Switch to Low Carbon Version

Oxford Report Highlights Electrification as Essential for Industrial Resilience and Decarbonisation

April 24, 2026
by CSN Staff

A new report from the University of Oxford argues that electrification of heavy industry has shifted from a theoretical possibility to a strategic necessity, offering factories a path to lower emissions and reduced exposure to fossil fuel price shocks.

The report, titled High Voltage, draws on more than 1,600 climate scenarios and engineering evidence to conclude that up to 90 per cent of industrial energy demand could be met using existing and emerging electric technologies. Its authors contend that the barriers to achieving this are now primarily political and financial rather than technical.

The security case, not just the climate case

The timing of the report reflects a period of sustained energy disruption. Europe’s gas crisis in 2022 demonstrated how sharply fuel price spikes can hit industrial operations. Tensions around the Strait of Hormuz have since revived concerns about further supply disruption.
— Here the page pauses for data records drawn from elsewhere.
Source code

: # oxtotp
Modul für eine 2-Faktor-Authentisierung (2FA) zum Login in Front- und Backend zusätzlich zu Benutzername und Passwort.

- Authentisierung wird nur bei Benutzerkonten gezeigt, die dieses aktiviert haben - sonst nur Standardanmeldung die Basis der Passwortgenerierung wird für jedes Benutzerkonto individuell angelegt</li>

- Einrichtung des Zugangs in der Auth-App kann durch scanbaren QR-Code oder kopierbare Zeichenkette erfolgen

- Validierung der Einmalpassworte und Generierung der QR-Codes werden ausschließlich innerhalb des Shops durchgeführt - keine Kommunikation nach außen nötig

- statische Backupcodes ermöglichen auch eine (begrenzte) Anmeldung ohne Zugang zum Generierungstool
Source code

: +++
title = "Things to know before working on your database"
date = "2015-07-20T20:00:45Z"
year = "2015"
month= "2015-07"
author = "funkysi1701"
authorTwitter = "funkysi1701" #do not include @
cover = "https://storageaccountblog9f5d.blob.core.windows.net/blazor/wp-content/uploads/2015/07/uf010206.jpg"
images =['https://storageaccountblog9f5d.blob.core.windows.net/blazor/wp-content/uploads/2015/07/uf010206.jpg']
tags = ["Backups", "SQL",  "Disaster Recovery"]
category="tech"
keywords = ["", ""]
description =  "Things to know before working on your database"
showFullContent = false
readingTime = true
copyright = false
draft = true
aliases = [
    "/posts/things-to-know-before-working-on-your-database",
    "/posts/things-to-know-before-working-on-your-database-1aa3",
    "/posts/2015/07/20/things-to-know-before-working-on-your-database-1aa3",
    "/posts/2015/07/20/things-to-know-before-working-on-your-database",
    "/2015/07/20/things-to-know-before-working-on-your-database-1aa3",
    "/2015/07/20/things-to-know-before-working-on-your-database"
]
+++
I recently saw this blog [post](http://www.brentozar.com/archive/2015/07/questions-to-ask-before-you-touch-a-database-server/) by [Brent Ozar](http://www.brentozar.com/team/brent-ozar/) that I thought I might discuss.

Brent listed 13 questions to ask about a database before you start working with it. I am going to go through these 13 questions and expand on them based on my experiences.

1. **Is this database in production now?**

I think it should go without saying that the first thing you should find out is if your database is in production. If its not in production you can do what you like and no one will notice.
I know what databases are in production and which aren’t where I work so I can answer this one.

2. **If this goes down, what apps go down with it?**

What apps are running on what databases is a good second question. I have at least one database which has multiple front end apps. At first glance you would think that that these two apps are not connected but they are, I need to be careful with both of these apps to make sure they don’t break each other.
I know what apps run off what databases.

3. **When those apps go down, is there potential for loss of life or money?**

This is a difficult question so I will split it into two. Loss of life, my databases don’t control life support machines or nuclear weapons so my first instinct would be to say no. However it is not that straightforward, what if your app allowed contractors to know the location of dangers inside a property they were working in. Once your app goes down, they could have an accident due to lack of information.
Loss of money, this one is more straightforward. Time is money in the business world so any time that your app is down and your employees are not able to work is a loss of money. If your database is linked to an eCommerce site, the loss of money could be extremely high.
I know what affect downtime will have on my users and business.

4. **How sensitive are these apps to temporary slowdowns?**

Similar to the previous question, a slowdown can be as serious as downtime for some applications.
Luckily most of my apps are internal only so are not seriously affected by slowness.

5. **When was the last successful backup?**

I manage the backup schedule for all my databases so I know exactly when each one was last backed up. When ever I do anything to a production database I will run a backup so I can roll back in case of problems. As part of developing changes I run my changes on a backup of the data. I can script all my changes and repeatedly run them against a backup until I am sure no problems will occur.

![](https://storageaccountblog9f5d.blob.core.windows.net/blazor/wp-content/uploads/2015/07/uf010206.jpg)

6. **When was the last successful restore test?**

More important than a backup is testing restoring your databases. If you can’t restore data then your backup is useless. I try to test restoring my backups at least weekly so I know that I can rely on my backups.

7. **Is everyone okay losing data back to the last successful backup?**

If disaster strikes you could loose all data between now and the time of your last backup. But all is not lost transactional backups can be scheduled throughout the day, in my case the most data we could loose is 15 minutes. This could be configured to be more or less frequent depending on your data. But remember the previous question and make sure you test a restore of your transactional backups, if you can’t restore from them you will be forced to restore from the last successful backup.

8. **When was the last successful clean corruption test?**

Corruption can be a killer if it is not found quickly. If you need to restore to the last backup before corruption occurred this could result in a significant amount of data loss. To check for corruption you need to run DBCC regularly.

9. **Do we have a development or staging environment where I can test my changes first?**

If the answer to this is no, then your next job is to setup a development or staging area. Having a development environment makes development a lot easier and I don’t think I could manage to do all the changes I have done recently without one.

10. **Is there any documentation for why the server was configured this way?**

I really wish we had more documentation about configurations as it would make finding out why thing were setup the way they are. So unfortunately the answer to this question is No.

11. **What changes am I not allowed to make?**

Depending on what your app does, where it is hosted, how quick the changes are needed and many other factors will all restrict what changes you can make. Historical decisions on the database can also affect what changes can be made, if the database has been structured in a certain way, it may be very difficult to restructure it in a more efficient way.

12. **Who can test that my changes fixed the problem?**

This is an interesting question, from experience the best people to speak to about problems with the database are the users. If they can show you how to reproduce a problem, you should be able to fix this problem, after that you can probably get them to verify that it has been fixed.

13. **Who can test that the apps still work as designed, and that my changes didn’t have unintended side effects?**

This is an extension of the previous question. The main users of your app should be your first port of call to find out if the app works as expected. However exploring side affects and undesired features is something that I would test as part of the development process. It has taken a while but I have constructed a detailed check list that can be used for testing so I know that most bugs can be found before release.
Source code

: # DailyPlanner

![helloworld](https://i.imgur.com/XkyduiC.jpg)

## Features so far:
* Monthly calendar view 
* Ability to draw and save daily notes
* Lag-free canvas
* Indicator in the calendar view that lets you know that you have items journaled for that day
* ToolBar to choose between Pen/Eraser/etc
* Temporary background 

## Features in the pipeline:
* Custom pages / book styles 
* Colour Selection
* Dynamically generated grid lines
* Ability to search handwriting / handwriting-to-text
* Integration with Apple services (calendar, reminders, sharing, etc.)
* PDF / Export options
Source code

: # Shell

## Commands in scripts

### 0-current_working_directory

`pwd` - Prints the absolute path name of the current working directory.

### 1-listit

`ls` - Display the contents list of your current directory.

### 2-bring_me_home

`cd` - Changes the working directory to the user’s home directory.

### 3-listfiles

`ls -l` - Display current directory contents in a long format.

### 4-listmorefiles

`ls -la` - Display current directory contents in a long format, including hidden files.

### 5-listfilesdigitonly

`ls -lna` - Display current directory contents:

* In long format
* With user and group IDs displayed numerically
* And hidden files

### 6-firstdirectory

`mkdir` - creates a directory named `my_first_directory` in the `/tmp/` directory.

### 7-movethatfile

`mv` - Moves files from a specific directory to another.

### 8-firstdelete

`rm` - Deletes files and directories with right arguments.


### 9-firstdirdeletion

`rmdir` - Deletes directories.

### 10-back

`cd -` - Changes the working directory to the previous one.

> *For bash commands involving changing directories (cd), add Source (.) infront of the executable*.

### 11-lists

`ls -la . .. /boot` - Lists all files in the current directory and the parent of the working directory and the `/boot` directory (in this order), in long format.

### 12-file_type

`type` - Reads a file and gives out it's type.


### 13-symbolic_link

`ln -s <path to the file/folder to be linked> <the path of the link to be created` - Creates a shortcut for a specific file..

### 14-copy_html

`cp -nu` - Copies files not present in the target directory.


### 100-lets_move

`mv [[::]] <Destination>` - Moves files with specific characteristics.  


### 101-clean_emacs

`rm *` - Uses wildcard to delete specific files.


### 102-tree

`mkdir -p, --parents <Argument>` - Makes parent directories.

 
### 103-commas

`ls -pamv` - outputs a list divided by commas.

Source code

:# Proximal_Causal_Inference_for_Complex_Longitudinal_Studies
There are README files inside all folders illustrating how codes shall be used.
In Asia, the 2022 surge in liquefied natural gas prices forced temporary factory shutdowns in Pakistan and Bangladesh, and pushed up manufacturing costs in Japan and South Korea.

Jan Rosenow, professor of energy and climate policy at Oxford, has argued that industry has now experienced two major fossil fuel disruptions in three years. That pattern, the report suggests, reflects a structural vulnerability in how heavy industry is powered, not a series of isolated incidents.

Cassandra Etter-Wenzel, a researcher at Oxford’s Environmental Change Institute, said the modelling and engineering assessments point in the same direction: large-scale electrification is technically within reach.

The report frames the security argument as potentially as compelling as the climate one. Factories drawing power from domestic or regional clean electricity sources face less exposure to shipping chokepoints, pipeline failures, and imported fuel price volatility. For industries able to make the switch, electrification could act as a buffer against future energy crises as much as a tool for emissions reduction.

BASF’s heat pump project as a large-scale example

Real-world projects are beginning to reflect the scale the Oxford analysis describes. BASF has become one of the most prominent examples of industrial electrification at scale. The German chemicals group is backing a large heat pump installation at its Ludwigshafen site, which it describes as among the world’s largest projects of this kind.

Germany’s economy ministry approved funding for the project in October 2024. Construction began in early 2025. In February 2026, BASF announced the delivery of a 95-tonne plate falling-film evaporator for the system.

According to BASF, the unit will use renewable electricity and waste heat to generate carbon-dioxide-free steam for its Verbund production network. Commissioning is planned for mid-2027. The company says the project could produce up to 500,000 tonnes of steam per year and reduce emissions from formic acid production by as much as 98 per cent, equivalent to around 100,000 tonnes of carbon dioxide annually.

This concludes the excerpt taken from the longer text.